*What needs to be done:*
Every line of the data below is to be written out again exactly.

*Excerpted data:*
******************************

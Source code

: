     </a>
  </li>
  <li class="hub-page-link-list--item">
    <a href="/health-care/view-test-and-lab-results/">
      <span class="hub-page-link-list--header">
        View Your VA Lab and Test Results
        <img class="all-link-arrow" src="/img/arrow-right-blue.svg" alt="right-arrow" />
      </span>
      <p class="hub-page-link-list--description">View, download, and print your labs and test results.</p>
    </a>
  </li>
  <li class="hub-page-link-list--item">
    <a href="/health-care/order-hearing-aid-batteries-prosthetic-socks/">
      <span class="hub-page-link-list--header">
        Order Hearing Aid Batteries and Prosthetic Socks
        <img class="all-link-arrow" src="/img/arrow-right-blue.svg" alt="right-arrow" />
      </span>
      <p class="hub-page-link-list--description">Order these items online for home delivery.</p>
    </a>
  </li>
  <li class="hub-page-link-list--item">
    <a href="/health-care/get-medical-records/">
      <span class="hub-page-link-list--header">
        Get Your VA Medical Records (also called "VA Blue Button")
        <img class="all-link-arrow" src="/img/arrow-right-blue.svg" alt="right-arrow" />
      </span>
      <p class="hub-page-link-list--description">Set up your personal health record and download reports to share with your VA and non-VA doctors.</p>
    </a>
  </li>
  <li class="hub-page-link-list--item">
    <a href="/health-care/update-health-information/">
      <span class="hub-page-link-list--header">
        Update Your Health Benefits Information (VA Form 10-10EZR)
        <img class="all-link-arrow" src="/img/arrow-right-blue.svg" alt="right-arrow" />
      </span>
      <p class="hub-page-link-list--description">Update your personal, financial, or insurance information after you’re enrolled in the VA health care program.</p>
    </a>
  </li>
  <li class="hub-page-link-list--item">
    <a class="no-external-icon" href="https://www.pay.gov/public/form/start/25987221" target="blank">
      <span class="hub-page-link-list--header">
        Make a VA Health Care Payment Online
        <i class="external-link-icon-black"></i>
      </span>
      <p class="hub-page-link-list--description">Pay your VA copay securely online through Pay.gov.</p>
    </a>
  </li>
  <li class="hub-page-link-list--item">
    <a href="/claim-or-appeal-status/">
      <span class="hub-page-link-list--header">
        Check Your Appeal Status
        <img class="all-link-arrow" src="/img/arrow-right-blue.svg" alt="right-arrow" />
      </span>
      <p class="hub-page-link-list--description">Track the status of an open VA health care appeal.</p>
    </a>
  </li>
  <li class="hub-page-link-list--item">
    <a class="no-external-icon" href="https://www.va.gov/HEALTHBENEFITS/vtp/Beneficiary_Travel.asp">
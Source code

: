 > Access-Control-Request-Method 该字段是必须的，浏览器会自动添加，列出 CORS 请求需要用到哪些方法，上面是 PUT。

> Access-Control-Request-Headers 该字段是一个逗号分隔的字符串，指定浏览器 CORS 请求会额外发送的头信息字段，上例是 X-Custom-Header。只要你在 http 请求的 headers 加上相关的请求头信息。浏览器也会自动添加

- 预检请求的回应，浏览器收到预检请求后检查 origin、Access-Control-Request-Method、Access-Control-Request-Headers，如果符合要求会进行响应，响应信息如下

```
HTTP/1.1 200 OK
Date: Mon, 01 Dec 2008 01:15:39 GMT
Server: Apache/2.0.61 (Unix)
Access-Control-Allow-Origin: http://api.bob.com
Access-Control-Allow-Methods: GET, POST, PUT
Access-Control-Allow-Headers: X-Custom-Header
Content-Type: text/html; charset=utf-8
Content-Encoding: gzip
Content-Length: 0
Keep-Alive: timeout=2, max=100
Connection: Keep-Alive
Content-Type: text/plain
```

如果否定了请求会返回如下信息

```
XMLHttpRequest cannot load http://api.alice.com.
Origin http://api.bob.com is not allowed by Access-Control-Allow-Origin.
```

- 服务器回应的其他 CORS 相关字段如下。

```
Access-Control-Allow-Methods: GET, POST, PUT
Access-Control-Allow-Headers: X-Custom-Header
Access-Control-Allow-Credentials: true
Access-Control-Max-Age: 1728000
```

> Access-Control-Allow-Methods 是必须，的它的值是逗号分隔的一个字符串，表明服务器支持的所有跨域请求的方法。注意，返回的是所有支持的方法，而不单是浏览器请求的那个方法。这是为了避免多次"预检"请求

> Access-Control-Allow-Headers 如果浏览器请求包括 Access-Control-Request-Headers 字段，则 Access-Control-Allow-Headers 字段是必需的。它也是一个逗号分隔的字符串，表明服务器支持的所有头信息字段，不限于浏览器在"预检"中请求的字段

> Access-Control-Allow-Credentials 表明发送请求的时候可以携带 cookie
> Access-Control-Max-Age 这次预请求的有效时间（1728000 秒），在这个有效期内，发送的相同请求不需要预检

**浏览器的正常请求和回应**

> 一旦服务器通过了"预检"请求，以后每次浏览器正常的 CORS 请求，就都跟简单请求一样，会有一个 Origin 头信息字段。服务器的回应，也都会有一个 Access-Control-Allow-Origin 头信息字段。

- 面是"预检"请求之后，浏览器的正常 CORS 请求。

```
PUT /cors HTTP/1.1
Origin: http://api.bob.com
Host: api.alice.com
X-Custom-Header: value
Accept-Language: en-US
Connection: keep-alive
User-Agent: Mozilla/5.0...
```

******************************

*Output of the exercise:*
Source code

:     </a>
  </li>
  <li class="hub-page-link-list--item">
    <a href="/health-care/view-test-and-lab-results/">
      <span class="hub-page-link-list--header">
        View Your VA Lab and Test Results
        <img class="all-link-arrow" src="/img/arrow-right-blue.svg" alt="right-arrow" />
      </span>
      <p class="hub-page-link-list--description">View, download, and print your labs and test results.</p>
    </a>
  </li>
  <li class="hub-page-link-list--item">
    <a href="/health-care/order-hearing-aid-batteries-prosthetic-socks/">
      <span class="hub-page-link-list--header">
        Order Hearing Aid Batteries and Prosthetic Socks
        <img class="all-link-arrow" src="/img/arrow-right-blue.svg" alt="right-arrow" />
      </span>
      <p class="hub-page-link-list--description">Order these items online for home delivery.</p>
    </a>
  </li>
  <li class="hub-page-link-list--item">
    <a href="/health-care/get-medical-records/">
      <span class="hub-page-link-list--header">
        Get Your VA Medical Records (also called "VA Blue Button")
        <img class="all-link-arrow" src="/img/arrow-right-blue.svg" alt="right-arrow" />
      </span>
      <p class="hub-page-link-list--description">Set up your personal health record and download reports to share with your VA and non-VA doctors.</p>
    </a>
  </li>
  <li class="hub-page-link-list--item">
    <a href="/health-care/update-health-information/">
      <span class="hub-page-link-list--header">
        Update Your Health Benefits Information (VA Form 10-10EZR)
        <img class="all-link-arrow" src="/img/arrow-right-blue.svg" alt="right-arrow" />
      </span>
      <p class="hub-page-link-list--description">Update your personal, financial, or insurance information after you’re enrolled in the VA health care program.</p>
    </a>
  </li>
  <li class="hub-page-link-list--item">
    <a class="no-external-icon" href="https://www.pay.gov/public/form/start/25987221" target="blank">
      <span class="hub-page-link-list--header">
        Make a VA Health Care Payment Online
        <i class="external-link-icon-black"></i>
      </span>
      <p class="hub-page-link-list--description">Pay your VA copay securely online through Pay.gov.</p>
    </a>
  </li>
  <li class="hub-page-link-list--item">
    <a href="/claim-or-appeal-status/">
      <span class="hub-page-link-list--header">
        Check Your Appeal Status
        <img class="all-link-arrow" src="/img/arrow-right-blue.svg" alt="right-arrow" />
      </span>
      <p class="hub-page-link-list--description">Track the status of an open VA health care appeal.</p>
    </a>
  </li>
  <li class="hub-page-link-list--item">
    <a class="no-external-icon" href="https://www.va.gov/HEALTHBENEFITS/vtp/Beneficiary_Travel.asp">
Source code

: > Access-Control-Request-Method 该字段是必须的，浏览器会自动添加，列出 CORS 请求需要用到哪些方法，上面是 PUT。

> Access-Control-Request-Headers 该字段是一个逗号分隔的字符串，指定浏览器 CORS 请求会额外发送的头信息字段，上例是 X-Custom-Header。只要你在 http 请求的 headers 加上相关的请求头信息。浏览器也会自动添加

- 预检请求的回应，浏览器收到预检请求后检查 origin、Access-Control-Request-Method、Access-Control-Request-Headers，如果符合要求会进行响应，响应信息如下

```
HTTP/1.1 200 OK
Date: Mon, 01 Dec 2008 01:15:39 GMT
Server: Apache/2.0.61 (Unix)
Access-Control-Allow-Origin: http://api.bob.com
Access-Control-Allow-Methods: GET, POST, PUT
Access-Control-Allow-Headers: X-Custom-Header
Content-Type: text/html; charset=utf-8
Content-Encoding: gzip
Content-Length: 0
Keep-Alive: timeout=2, max=100
Connection: Keep-Alive
Content-Type: text/plain
```

如果否定了请求会返回如下信息

```
XMLHttpRequest cannot load http://api.alice.com.
Origin http://api.bob.com is not allowed by Access-Control-Allow-Origin.
```

- 服务器回应的其他 CORS 相关字段如下。

```
Access-Control-Allow-Methods: GET, POST, PUT
Access-Control-Allow-Headers: X-Custom-Header
Access-Control-Allow-Credentials: true
Access-Control-Max-Age: 1728000
```

> Access-Control-Allow-Methods 是必须，的它的值是逗号分隔的一个字符串，表明服务器支持的所有跨域请求的方法。注意，返回的是所有支持的方法，而不单是浏览器请求的那个方法。这是为了避免多次"预检"请求

> Access-Control-Allow-Headers 如果浏览器请求包括 Access-Control-Request-Headers 字段，则 Access-Control-Allow-Headers 字段是必需的。它也是一个逗号分隔的字符串，表明服务器支持的所有头信息字段，不限于浏览器在"预检"中请求的字段

> Access-Control-Allow-Credentials 表明发送请求的时候可以携带 cookie
> Access-Control-Max-Age 这次预请求的有效时间（1728000 秒），在这个有效期内，发送的相同请求不需要预检

**浏览器的正常请求和回应**

> 一旦服务器通过了"预检"请求，以后每次浏览器正常的 CORS 请求，就都跟简单请求一样，会有一个 Origin 头信息字段。服务器的回应，也都会有一个 Access-Control-Allow-Origin 头信息字段。

- 面是"预检"请求之后，浏览器的正常 CORS 请求。

```
PUT /cors HTTP/1.1
Origin: http://api.bob.com
Host: api.alice.com
X-Custom-Header: value
Accept-Language: en-US
Connection: keep-alive
User-Agent: Mozilla/5.0...
```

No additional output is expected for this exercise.